Confesso que aquilo, desde a tenra idade, me instigava…

Evidentemente, a fala não era originária dela. Ela havia ouvido esta expressão, durante a sua vida, certamente em ambientes religiosos, posto que era católica antes de se tornar espírita.

O fato é que a tal (curiosa) expressão era uma espécie de mantra. Volta e meia era “entoado”. E era aplicado, sobretudo, em relação às diversificadas situações da existência: seja em relação a si, ao contexto familiar, à ambiência profissional, como, também, em relação a situações existenciais daqueles com quem ela conversava.

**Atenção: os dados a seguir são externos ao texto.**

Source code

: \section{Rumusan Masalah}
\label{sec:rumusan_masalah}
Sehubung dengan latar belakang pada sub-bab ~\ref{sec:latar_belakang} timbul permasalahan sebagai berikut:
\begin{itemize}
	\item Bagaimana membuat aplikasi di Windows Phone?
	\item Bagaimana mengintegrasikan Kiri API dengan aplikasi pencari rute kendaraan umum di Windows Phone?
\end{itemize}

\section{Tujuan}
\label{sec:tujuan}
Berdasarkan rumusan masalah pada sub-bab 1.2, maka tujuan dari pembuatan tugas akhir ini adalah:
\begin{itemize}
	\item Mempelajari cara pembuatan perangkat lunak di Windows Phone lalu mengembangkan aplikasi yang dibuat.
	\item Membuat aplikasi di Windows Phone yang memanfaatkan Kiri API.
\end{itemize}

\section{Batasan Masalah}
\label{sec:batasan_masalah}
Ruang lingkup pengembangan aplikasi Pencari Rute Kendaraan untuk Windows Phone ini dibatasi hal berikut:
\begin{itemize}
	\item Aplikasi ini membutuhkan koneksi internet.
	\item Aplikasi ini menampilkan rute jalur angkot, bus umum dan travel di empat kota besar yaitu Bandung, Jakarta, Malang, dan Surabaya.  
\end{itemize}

Para mim, entendo até que ela acreditava piamente nisto. E esta crença (cega, é fato) não a fazia uma criatura melhor nem pior, posto que isto pertencia ao contingente das crenças pessoais, que são ensinadas e passam a fazer parte do imaginário e das convicções íntimas. Convenhamos: cada um tem as suas.

Mas eu – muito tempo depois – entendi que aquilo soava como uma espécie de lenitivo ou consolo, uma justificação imaterial ou transcendental para as inúmeras situações da existência. Assim, quando o noticiário divulgava uma catástrofe, uma inundação, um terremoto, uma queda de uma aeronave, ao lado da comoção que ela – e nós – sentia (sentíamos), havia a repetição daquele bordão.

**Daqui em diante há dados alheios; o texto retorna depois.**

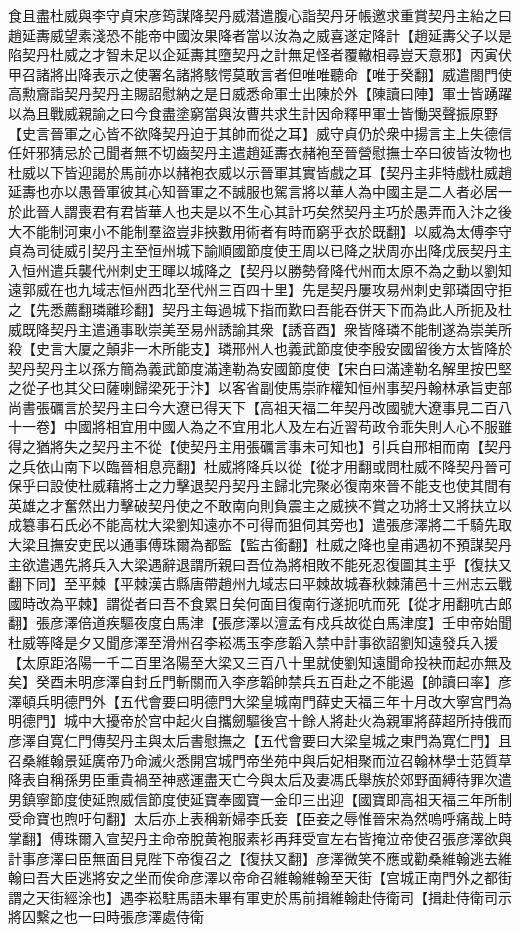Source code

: 食且盡杜威與李守貞宋彦筠謀降契丹威潜遣腹心詣契丹牙帳邀求重賞契丹主紿之曰趙延夀威望素淺恐不能帝中國汝果降者當以汝為之威喜遂定降計【趙延夀父子以是陷契丹杜威之才智未足以企延夀其墮契丹之計無足怪者覆轍相尋豈天意邪】丙寅伏甲召諸將出降表示之使署名諸將駭愕莫敢言者但唯唯聽命【唯于癸翻】威遣閤門使高勲齎詣契丹契丹主賜詔慰納之是日威悉命軍士出陳於外【陳讀曰陣】軍士皆踴躍以為且戰威親諭之曰今食盡塗窮當與汝曹共求生計因命釋甲軍士皆慟哭聲振原野【史言晉軍之心皆不欲降契丹迫于其帥而從之耳】威守貞仍於衆中揚言主上失德信任奸邪猜忌於己聞者無不切齒契丹主遣趙延夀衣赭袍至晉營慰撫士卒曰彼皆汝物也杜威以下皆迎謁於馬前亦以赭袍衣威以示晉軍其實皆戲之耳【契丹主非特戲杜威趙延夀也亦以愚晉軍彼其心知晉軍之不誠服也駕言將以華人為中國主是二人者必居一於此晉人謂喪君有君皆華人也夫是以不生心其計巧矣然契丹主巧於愚弄而入汴之後大不能制河東小不能制羣盜豈非挾數用術者有時而窮乎衣於既翻】以威為太傅李守貞為司徒威引契丹主至恒州城下諭順國節度使王周以已降之狀周亦出降戊辰契丹主入恒州遣兵襲代州刺史王暉以城降之【契丹以勝勢脅降代州而太原不為之動以劉知遠郭威在也九域志恒州西北至代州三百四十里】先是契丹屢攻易州刺史郭璘固守拒之【先悉薦翻璘離珍翻】契丹主每過城下指而歎曰吾能吞併天下而為此人所扼及杜威既降契丹主遣通事耿崇美至易州誘諭其衆【誘音酉】衆皆降璘不能制遂為崇美所殺【史言大厦之顛非一木所能支】璘邢州人也義武節度使李殷安國留後方太皆降於契丹契丹主以孫方簡為義武節度滿達勒為安國節度使【宋白曰滿達勒名解里按巴堅之從子也其父曰薩喇歸梁死于汴】以客省副使馬崇祚權知恒州事契丹翰林承旨吏部尚書張礪言於契丹主曰今大遼已得天下【高祖天福二年契丹改國號大遼事見二百八十一卷】中國將相宜用中國人為之不宜用北人及左右近習苟政令乖失則人心不服雖得之猶將失之契丹主不從【使契丹主用張礪言事未可知也】引兵自邢相而南【契丹之兵依山南下以臨晉相息亮翻】杜威將降兵以從【從才用翻或問杜威不降契丹晉可保乎曰設使杜威藉將士之力擊退契丹契丹主歸北完聚必復南來晉不能支也使其間有英雄之才奮然出力擊破契丹使之不敢南向則負震主之威挾不賞之功將士又將扶立以成簒事石氏必不能高枕大梁劉知遠亦不可得而狙伺其旁也】遣張彦澤將二千騎先取大梁且撫安吏民以通事傅珠爾為都監【監古銜翻】杜威之降也皇甫遇初不預謀契丹主欲遣遇先將兵入大梁遇辭退謂所親曰吾位為將相敗不能死忍復圖其主乎【復扶又翻下同】至平棘【平棘漢古縣唐帶趙州九域志曰平棘故城春秋棘蒲邑十三州志云戰國時改為平棘】謂從者曰吾不食累日矣何面目復南行遂扼吭而死【從才用翻吭古郎翻】張彦澤倍道疾驅夜度白馬津【張彦澤以澶孟有戍兵故從白馬津度】壬申帝始聞杜威等降是夕又聞彦澤至滑州召李崧馮玉李彦韜入禁中計事欲詔劉知遠發兵入援【太原距洛陽一千二百里洛陽至大梁又三百八十里就使劉知遠聞命投袂而起亦無及矣】癸酉未明彦澤自封丘門斬關而入李彦韜帥禁兵五百赴之不能遏【帥讀曰率】彦澤頓兵明德門外【五代會要曰明德門大梁皇城南門薛史天福三年十月改大寧宫門為明德門】城中大擾帝於宫中起火自攜劒驅後宫十餘人將赴火為親軍將薛超所持俄而彦澤自寛仁門傳契丹主與太后書慰撫之【五代會要曰大梁皇城之東門為寛仁門】且召桑維翰景延廣帝乃命滅火悉開宫城門帝坐苑中與后妃相聚而泣召翰林學士范質草降表自稱孫男臣重貴禍至神惑運盡天亡今與太后及妻馮氏舉族於郊野面縛待罪次遣男鎮寧節度使延煦威信節度使延寶奉國寶一金印三出迎【國寶即高祖天福三年所制受命寶也煦吁句翻】太后亦上表稱新婦李氏妾【臣妾之辱惟晉宋為然嗚呼痛哉上時掌翻】傅珠爾入宣契丹主命帝脫黄袍服素衫再拜受宣左右皆掩泣帝使召張彦澤欲與計事彦澤曰臣無面目見陛下帝復召之【復扶又翻】彦澤微笑不應或勸桑維翰逃去維翰曰吾大臣逃將安之坐而俟命彦澤以帝命召維翰維翰至天街【宫城正南門外之都街謂之天街經涂也】遇李崧駐馬語未畢有軍吏於馬前揖維翰赴侍衛司【揖赴侍衛司示將囚繫之也一曰時張彦澤處侍衛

Depois, ela passou a estudar com afinco o Espiritismo e a educar e aplicar a sua prodigiosa mediunidade, nas instituições que frequentou, atendendo a quantitativos representativos de pessoas. Mesmo assim, ela continuava entendendo aquele determinismo divino.

Traduzindo a expressão e compreendendo-lhe o conteúdo, a partir da ideia religiosa (e porque não dizer dogmática, mítica e mística), tem-se a representação de um “Deus-humano”, feito à imagem e semelhança dos homens da Terra. Assim, a frase conduz ao entendimento de que ele, Deus, participa diretamente dos atos e fatos da vida planetária, sejam os individuais ou os coletivos. Curioso isso, não?

Muitas pessoas, mesmo espíritas, acabam não se dando conta disto. Repetem frases como essa – as quais possuem algum sentido, no conteúdo das crenças e da religiosidade íntima – e passam a acreditar realmente que haja toda uma previsão inafastável, uma espécie de roteiro infalível, com predeterminações espirituais (divinas) para o desenrolar dos atos e fatos da existência (material, física) das individualidades e das sociedades. Como se tudo estivesse previamente traçado…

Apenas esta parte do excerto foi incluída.